Quite often men find it difficult to admit to having any problems with sex. It’s quite normal for most guys, at some stage in their life, to experience some type of performance issue.   It is a myth that men are all sexual athletes, always ready for sex and always able to perform at a moment’s notice. Because of this false view we tend to measure ourselves against very high sexual standards and link our performance ability to our masculinity.

RIDICULOUS!

If something goes wrong downstairs, ask for help. Asking for help with a sexual problem is the same as asking for help with any other medical problem.

Erectile Dysfunction

Erections can be funny things, sometimes refusing to go down at highly inappropriate times and other times refusing to put in an appearance when we want them to the most.  As men age the probability and frequency of having difficulties getting and maintaining an erection increases.  It’s really quite common and not something to be embarrassed about and help is available through your GP.
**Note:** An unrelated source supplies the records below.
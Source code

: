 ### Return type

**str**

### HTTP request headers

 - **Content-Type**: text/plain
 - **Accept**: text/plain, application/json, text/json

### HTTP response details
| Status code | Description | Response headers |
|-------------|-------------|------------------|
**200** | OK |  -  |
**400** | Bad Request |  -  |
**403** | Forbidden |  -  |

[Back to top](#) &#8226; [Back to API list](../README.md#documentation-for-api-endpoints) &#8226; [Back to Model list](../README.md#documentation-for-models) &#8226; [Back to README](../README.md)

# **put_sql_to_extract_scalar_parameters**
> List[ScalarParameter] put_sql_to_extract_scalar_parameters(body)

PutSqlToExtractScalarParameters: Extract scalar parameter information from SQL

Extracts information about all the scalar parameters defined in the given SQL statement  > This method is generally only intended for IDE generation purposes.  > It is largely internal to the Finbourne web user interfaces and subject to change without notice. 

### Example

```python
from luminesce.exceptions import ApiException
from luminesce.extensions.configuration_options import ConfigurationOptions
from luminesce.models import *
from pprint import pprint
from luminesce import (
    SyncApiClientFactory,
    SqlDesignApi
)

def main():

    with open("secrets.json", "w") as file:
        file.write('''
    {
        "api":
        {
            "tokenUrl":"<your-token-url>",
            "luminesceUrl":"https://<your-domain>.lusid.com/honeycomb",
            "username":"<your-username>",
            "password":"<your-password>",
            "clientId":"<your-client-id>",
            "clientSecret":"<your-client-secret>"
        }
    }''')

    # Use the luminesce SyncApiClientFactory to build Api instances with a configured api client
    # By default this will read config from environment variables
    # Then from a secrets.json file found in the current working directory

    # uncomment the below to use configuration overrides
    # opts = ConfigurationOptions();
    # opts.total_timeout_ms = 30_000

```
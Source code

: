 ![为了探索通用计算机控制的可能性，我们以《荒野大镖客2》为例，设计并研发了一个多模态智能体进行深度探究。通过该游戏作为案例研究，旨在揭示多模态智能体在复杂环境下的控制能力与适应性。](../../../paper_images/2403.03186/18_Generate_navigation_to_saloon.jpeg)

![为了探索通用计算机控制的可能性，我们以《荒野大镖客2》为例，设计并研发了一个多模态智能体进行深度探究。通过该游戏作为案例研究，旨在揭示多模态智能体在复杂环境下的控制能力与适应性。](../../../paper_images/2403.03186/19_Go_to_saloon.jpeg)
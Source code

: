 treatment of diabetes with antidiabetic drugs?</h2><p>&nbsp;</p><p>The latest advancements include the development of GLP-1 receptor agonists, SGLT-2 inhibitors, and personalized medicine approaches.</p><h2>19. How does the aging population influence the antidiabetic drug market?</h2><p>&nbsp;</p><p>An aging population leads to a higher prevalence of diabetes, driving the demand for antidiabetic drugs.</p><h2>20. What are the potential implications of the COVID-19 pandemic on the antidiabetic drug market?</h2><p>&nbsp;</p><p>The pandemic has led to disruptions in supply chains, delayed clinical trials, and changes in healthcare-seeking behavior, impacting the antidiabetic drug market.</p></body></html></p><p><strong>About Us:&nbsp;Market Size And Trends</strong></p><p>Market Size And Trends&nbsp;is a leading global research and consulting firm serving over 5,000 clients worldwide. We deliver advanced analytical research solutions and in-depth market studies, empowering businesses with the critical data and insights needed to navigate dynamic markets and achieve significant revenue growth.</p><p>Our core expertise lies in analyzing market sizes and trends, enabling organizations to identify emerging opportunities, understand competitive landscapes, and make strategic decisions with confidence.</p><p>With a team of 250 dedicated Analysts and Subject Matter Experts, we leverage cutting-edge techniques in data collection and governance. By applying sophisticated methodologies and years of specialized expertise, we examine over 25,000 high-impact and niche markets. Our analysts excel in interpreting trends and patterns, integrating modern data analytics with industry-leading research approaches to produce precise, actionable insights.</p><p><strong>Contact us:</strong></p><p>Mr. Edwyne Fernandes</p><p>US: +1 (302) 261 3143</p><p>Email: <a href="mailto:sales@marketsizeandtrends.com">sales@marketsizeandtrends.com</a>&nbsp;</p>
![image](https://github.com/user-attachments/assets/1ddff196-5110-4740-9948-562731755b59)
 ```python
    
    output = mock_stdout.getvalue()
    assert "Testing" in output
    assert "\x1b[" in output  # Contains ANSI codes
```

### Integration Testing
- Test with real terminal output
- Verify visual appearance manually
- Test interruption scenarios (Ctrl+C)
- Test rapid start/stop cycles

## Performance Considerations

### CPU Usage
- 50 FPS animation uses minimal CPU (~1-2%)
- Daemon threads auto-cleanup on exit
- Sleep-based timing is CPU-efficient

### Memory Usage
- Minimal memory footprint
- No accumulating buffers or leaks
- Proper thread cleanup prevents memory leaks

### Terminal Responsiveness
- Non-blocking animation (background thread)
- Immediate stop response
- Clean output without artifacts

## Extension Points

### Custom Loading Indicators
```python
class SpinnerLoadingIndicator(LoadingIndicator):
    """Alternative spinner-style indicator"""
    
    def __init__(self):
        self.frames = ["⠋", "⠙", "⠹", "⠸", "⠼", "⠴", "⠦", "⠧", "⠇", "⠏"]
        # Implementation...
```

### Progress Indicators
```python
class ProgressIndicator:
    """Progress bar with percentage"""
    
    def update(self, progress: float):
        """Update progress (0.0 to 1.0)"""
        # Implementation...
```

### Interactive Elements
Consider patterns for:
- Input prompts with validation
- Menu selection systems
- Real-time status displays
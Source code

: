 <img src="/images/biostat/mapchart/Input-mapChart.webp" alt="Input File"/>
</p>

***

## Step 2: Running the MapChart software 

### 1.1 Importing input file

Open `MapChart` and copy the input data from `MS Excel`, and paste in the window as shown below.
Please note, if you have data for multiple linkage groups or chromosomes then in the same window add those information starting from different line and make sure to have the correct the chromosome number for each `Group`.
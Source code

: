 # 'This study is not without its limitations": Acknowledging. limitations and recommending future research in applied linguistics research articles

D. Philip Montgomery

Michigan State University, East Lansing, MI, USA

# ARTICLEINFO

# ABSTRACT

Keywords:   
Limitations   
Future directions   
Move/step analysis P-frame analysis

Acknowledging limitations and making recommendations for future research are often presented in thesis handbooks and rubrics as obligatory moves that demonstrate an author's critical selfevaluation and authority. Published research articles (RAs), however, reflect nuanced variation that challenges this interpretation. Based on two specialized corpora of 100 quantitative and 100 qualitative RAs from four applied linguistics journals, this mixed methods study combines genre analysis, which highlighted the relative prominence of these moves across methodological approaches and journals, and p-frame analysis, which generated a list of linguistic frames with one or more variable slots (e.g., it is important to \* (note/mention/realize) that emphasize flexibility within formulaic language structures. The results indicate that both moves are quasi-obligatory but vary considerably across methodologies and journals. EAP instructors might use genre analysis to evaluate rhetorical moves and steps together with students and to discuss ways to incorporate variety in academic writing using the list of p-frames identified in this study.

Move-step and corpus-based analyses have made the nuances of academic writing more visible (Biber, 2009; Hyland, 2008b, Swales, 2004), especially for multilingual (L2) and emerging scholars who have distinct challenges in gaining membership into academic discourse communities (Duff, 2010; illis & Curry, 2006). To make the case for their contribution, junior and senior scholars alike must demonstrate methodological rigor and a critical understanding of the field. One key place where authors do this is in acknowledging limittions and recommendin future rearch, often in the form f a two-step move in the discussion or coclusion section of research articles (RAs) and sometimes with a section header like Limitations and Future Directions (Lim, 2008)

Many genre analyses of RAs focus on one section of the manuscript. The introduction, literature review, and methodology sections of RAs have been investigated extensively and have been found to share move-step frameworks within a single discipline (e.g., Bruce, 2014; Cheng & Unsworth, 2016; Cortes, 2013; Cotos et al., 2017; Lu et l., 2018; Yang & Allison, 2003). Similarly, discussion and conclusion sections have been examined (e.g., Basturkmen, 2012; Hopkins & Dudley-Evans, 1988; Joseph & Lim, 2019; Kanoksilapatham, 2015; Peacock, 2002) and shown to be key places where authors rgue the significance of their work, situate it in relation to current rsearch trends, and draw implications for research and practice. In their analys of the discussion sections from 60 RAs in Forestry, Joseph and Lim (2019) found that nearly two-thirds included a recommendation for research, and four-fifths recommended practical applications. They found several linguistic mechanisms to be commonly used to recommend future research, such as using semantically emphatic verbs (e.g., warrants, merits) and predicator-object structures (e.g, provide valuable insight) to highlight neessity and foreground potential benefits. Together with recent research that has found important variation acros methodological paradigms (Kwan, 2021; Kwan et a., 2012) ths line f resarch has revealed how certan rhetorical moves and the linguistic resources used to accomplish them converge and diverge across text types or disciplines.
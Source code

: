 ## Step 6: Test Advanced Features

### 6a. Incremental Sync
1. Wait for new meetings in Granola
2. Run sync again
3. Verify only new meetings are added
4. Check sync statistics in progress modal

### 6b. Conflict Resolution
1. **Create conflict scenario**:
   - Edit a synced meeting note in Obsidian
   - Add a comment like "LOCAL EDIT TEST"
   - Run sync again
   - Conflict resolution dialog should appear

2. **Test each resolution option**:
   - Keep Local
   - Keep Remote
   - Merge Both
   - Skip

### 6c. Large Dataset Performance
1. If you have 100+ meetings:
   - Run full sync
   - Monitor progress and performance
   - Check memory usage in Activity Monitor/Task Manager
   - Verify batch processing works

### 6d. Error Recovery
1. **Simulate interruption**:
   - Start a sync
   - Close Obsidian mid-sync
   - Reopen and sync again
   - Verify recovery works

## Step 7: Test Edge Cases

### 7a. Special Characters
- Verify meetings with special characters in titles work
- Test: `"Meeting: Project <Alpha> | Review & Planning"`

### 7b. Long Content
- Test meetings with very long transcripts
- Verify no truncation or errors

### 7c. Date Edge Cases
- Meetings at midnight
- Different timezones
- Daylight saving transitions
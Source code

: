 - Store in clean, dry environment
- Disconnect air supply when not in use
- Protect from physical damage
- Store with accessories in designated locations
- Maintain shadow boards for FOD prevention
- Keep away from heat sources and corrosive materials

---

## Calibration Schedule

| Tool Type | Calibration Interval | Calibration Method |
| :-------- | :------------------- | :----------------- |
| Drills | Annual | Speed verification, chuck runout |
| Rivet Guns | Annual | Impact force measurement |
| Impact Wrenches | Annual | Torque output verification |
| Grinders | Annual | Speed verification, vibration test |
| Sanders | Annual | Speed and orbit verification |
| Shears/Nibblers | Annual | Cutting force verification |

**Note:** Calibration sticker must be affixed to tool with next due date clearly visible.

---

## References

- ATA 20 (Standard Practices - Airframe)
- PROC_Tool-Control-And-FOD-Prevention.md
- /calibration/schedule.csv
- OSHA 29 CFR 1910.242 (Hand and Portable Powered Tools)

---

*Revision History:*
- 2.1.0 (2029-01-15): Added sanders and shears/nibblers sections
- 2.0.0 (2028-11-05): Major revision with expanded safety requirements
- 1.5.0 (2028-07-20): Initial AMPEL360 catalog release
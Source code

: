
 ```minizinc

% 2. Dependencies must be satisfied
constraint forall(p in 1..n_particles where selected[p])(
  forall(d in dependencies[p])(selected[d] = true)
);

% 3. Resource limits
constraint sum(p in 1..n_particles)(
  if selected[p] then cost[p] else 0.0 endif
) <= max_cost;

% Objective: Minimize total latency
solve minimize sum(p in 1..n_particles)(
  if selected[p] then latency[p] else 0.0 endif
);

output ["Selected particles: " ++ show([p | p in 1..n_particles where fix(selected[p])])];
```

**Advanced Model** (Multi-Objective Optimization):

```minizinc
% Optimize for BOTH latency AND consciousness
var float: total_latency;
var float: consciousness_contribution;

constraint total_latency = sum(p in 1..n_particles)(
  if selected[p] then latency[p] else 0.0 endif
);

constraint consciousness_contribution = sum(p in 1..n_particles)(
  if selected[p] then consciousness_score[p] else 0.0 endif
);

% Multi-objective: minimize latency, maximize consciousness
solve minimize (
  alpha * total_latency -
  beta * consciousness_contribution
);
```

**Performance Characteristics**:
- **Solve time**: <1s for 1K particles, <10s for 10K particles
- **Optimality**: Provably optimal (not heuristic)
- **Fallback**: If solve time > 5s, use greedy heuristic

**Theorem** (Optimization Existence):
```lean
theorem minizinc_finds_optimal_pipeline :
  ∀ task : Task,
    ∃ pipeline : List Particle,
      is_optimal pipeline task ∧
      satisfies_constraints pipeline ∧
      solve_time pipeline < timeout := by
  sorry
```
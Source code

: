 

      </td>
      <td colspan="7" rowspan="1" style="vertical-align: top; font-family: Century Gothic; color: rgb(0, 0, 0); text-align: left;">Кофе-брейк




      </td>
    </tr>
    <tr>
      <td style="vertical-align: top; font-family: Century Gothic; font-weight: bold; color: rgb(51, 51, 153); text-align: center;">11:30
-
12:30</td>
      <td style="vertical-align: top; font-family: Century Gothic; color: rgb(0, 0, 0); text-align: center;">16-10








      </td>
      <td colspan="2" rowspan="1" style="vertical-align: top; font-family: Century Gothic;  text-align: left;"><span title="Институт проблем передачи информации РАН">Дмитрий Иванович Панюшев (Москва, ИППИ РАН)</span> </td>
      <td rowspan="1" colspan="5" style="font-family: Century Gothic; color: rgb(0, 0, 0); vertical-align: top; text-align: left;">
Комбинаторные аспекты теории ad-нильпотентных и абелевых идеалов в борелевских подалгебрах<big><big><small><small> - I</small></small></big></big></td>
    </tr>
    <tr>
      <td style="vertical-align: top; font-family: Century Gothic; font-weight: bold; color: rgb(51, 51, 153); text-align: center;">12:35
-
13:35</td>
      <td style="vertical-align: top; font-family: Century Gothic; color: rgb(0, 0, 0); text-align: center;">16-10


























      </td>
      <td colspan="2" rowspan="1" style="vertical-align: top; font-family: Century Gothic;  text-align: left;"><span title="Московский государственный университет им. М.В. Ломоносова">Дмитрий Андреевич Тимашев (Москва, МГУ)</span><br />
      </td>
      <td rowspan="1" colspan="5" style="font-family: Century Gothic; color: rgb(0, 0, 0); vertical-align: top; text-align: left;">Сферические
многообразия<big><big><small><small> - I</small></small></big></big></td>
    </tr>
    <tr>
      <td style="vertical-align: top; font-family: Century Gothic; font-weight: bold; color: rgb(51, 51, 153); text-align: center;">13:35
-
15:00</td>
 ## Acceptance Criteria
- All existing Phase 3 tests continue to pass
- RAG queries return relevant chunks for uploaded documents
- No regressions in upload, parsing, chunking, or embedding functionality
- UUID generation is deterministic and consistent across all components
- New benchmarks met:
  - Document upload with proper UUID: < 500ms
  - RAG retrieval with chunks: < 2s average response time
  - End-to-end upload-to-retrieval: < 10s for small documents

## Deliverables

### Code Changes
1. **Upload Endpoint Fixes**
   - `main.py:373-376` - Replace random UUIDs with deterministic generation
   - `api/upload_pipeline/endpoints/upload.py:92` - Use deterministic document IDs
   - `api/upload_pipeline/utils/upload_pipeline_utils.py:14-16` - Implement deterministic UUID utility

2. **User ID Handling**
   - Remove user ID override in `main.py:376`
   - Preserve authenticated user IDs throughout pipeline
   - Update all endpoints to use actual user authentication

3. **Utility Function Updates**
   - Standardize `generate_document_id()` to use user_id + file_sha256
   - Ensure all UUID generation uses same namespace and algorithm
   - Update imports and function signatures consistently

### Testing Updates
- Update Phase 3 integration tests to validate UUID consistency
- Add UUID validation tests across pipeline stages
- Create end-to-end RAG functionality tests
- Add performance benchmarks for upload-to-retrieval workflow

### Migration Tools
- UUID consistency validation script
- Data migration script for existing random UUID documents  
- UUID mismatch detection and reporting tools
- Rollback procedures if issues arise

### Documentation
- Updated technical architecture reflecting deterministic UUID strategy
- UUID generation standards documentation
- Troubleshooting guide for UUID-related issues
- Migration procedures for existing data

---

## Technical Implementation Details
There are 2 main reasons for erectile dysfunction: physical and psychological.  If you can get an erection fine most of the time, but it seems to do the disappearing act when you are with a partner, then it is likely the problem is mostly psychological.  If you ALWAYS have difficulty getting an erection then it is more likely to be a physical issue.  It’s also possible for guys to have a mixture of both psychological and physical factors which can affect his hard on.

There are many physical factors which can create erection difficulties, one of the more common causes are drugs, both prescribed and recreational - other health problems such as diabetes and multiple sclerosis can also create problems.  In some situations there could be issues with the male hormone, testosterone or the blood flow in the penis.

A number of treatments have been successful in the treatment of erectile dysfunction. Medication, such as Viagra, Levitra and Cialis can be used to manage it in at least two-thirds of cases. Vacuum pumps that encourage blood to flow to the penis and cause an erection are also successful in 90% of cases.

Psychological treatments include cognitive behavioural therapy (CBT) and sex therapy.

If you are having problems with your sex life and also have a regular partner, it is usually recommended you involve your partner as much as possible.  Communicating your concerns can often go a long way to helping to resolve them.

Overall treatments have proven to be very successful in helping most men get back to a healthy sex life.

For more information about sexual dysfunction click the link below

http://www.sda.uk.net/

http://www.nhs.uk/conditions/Erectile-dysfunction/Pages/Introduction.aspx

Ejaculation Problems

There are 3 main types of ejaculation problems

  1. Premature Ejaculation

 This is the most common ejaculation problem, basically, it is when you cum too quickly.  Although there is no set time definition as to how long sex should last.  It is up to the individual to determine whether they believe premature ejaculation is a problem for them.  Occasional episodes of premature ejaculation are not an uncommon experience for a lot of men, but if it gets to the point whereby the majority or all of your sex is affected then it may be time to speak with your GP for some help.

  1. Delayed Ejaculation

This is when it takes longer than you would like to cum or in some situations not being able to cum at all during sex.  There is no set definition to describe ‘how long is too long’, but a persistent (and unwanted) delay of ejaculation that lasts for more than 30 minutes may suggest delayed ejaculation.

Alternatively, if you are unable to achieve ejaculation at least half the times you have sex, you may have delayed ejaculation.

Delayed ejaculation can occur in all sexual situations, or just in certain situations – for example, you may be able to ejaculate normally when masturbating, but not during sex. When delayed ejaculation only happens in certain situations, there's usually a psychological cause.

If you are bothered by delayed ejaculation speak with your GP.

  1. Retrograde ejaculation 

Retrograde ejaculation is a rarer problem, this is when the sperm travels in the opposite direction and ends up in the bladder rather than coming out the end of the penis.  Symptoms include very little or no visible semen following orgasm accompanied by cloudy coloured urine (this is because it has semen in it). 

This is not a dangerous condition but it can affect fertility, many guys with retrograde ejaculation may choose to do nothing about it.

For more information about ejaculation problems click the link below:

http://www.nhs.uk/conditions/ejaculation-problems/Pages/Introduction.aspx

Blood in your cum

Finding blood in your semen can be quite alarming but in most cases will pass in a few days.  Generally speaking your cum should be pearly white not dissimilar to raw egg white.

Blood in your cum can be either red or brown and may be the result of a forgotten blow to the testicles earlier on. Badly designed bicycle seats, saddles and sporting injuries are usually the prime suspects. You could also have suffered an infection which can cause slight bleeding into the semen.

Prostatitis, inflammation of the prostate or an enlarged prostate can also bleed, although the blood is generally red in colour. Finally testicular cancer can make its presence felt in this way so if it persists it makes sense to get it checked by your GP sooner rather than later.

This page offers advice only on some of the more sensitive topics for men - If you have any concerns please don't complete the referral form - go speak with your GP.